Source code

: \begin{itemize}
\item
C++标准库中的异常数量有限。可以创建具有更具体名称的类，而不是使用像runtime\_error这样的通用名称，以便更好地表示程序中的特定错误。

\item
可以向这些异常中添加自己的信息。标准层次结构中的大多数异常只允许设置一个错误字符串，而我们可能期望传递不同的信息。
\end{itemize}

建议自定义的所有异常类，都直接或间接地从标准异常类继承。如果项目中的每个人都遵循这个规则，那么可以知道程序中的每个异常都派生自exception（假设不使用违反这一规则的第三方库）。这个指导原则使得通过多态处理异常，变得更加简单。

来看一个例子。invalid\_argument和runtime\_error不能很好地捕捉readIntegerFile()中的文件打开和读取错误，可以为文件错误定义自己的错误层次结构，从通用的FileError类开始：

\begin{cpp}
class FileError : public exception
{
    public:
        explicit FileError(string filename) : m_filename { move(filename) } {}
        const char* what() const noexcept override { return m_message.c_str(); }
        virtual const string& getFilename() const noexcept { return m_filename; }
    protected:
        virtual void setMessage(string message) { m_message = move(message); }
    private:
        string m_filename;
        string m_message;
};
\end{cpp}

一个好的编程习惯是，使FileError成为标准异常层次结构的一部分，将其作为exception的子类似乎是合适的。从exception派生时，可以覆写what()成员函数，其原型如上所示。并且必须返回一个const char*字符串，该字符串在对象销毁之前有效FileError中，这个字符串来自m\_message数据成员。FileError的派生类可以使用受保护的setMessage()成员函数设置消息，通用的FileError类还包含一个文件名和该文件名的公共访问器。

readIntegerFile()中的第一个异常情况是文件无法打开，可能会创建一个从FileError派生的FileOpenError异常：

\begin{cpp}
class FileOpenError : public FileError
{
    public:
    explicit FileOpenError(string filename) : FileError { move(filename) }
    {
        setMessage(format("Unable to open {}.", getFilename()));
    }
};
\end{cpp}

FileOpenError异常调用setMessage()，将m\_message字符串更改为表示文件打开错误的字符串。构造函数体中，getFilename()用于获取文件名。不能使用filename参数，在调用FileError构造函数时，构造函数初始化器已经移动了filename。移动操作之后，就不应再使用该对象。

•••••

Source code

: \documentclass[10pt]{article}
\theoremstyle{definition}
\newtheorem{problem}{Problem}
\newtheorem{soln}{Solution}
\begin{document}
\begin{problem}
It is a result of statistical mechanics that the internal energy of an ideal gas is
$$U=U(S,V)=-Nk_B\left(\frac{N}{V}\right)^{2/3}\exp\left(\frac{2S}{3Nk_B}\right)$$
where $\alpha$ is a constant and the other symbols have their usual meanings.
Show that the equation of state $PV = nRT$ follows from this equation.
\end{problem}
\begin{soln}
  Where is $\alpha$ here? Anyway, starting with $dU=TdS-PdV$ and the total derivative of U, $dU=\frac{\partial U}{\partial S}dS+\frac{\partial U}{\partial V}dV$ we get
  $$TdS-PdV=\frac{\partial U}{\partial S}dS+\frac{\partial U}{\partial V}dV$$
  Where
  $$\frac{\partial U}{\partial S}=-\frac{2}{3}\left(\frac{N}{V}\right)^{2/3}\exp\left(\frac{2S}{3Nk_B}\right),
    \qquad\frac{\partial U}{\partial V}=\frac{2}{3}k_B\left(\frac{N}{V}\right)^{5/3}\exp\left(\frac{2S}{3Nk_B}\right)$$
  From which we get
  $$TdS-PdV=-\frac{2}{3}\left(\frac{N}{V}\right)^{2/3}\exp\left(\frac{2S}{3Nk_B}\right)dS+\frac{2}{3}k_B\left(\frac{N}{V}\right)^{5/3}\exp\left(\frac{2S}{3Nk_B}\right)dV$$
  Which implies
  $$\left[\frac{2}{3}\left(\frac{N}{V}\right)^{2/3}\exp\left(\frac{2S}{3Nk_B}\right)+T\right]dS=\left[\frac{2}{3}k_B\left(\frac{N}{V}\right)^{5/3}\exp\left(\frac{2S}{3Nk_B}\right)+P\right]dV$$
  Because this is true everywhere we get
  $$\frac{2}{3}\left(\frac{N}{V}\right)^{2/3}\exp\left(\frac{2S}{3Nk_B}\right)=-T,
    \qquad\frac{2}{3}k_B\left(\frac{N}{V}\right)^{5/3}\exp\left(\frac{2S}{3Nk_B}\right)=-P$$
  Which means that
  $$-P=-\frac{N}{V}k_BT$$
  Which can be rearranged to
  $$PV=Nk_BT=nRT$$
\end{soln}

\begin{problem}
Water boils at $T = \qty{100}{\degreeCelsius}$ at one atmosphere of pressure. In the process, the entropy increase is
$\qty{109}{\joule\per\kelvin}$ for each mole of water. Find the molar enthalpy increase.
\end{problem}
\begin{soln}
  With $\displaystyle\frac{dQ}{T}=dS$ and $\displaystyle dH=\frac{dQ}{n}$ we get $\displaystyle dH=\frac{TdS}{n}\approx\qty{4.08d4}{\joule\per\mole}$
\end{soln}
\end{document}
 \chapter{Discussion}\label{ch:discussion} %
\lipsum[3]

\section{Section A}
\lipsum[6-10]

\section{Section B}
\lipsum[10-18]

•••••

EXERCISE BRIEF
Find every line in the records above that contains the word "partial", and copy each one.

EXERCISE SOLUTION
  Where is $\alpha$ here? Anyway, starting with $dU=TdS-PdV$ and the total derivative of U, $dU=\frac{\partial U}{\partial S}dS+\frac{\partial U}{\partial V}dV$ we get
  $$TdS-PdV=\frac{\partial U}{\partial S}dS+\frac{\partial U}{\partial V}dV$$
  $$\frac{\partial U}{\partial S}=-\frac{2}{3}\left(\frac{N}{V}\right)^{2/3}\exp\left(\frac{2S}{3Nk_B}\right),
    \qquad\frac{\partial U}{\partial V}=\frac{2}{3}k_B\left(\frac{N}{V}\right)^{5/3}\exp\left(\frac{2S}{3Nk_B}\right)$$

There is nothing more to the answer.